__WHAT IS REQUIRED__:
Show every line of the data below that includes the word "MSMS".

(Stored dataset items)
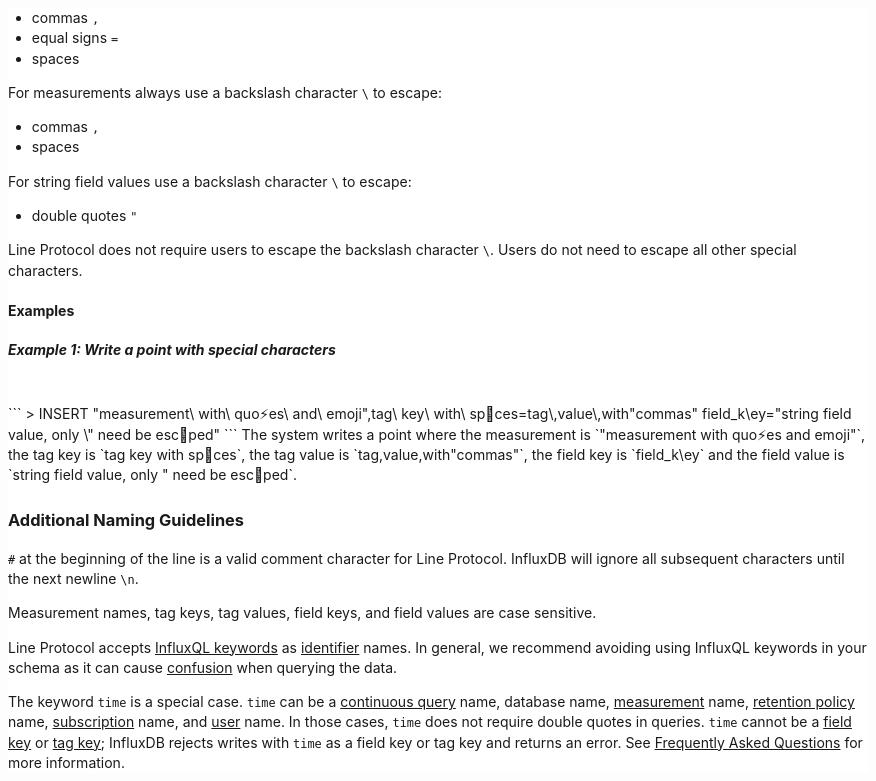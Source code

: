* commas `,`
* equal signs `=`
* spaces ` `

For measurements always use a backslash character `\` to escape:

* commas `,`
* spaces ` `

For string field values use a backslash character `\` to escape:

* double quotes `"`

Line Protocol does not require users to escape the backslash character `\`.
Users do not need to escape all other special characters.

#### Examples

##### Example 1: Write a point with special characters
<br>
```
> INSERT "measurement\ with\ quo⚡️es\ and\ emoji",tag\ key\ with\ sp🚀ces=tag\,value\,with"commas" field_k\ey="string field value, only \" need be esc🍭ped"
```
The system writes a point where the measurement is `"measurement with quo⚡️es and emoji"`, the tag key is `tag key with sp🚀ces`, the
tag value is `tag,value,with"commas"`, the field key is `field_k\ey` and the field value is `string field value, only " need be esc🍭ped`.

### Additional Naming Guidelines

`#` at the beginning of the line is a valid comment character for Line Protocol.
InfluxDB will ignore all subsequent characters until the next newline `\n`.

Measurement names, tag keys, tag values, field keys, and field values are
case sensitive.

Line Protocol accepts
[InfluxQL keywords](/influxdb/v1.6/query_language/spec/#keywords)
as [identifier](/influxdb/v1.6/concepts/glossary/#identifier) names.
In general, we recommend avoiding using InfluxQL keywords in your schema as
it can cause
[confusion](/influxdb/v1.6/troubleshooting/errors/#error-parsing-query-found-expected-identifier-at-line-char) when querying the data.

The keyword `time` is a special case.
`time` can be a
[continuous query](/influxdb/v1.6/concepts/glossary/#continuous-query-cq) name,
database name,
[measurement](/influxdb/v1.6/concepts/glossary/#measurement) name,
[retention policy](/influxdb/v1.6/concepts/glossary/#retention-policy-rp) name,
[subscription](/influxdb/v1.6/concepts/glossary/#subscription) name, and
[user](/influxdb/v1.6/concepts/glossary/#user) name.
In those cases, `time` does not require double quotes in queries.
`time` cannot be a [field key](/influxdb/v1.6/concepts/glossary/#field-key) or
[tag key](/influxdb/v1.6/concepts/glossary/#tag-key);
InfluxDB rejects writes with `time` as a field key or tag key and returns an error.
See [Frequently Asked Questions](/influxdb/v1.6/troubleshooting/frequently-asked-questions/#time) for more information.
...
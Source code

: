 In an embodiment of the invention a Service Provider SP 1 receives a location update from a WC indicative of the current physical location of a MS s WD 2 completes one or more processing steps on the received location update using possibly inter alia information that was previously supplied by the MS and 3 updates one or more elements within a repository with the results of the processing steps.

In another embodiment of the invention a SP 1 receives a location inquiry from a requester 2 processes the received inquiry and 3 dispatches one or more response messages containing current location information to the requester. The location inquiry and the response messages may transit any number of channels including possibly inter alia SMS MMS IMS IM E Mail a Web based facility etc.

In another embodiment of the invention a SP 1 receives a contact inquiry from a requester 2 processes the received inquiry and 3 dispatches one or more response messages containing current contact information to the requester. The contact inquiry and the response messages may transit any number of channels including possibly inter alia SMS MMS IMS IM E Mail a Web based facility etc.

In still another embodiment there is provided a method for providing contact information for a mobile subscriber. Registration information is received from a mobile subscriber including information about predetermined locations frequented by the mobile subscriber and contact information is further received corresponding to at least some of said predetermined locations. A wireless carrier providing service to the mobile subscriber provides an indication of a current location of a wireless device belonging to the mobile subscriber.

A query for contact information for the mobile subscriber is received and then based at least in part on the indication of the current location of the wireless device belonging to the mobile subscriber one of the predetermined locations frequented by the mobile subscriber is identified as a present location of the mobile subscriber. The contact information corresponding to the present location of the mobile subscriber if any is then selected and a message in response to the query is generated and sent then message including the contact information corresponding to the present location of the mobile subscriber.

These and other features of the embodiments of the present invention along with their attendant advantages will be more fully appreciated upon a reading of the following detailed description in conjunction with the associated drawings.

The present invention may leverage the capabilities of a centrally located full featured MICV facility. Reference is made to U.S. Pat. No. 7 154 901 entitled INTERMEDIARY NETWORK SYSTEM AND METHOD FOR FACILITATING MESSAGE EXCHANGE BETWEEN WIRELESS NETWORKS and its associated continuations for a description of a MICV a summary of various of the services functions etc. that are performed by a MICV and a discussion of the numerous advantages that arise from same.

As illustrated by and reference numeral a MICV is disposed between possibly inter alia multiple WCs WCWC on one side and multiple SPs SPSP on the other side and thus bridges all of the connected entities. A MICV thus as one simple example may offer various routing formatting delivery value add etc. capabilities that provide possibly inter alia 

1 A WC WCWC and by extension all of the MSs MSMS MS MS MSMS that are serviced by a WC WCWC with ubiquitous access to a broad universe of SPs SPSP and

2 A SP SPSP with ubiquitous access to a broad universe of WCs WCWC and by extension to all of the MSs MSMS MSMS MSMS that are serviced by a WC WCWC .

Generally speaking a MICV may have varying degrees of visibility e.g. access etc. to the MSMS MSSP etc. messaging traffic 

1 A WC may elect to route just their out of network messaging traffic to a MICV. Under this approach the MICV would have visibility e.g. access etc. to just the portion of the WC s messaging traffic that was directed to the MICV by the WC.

__EXERCISE SOLUTION__:
1 A WC WCWC and by extension all of the MSs MSMS MS MS MSMS that are serviced by a WC WCWC with ubiquitous access to a broad universe of SPs SPSP and
2 A SP SPSP with ubiquitous access to a broad universe of WCs WCWC and by extension to all of the MSs MSMS MSMS MSMS that are serviced by a WC WCWC .
Generally speaking a MICV may have varying degrees of visibility e.g. access etc. to the MSMS MSSP etc. messaging traffic 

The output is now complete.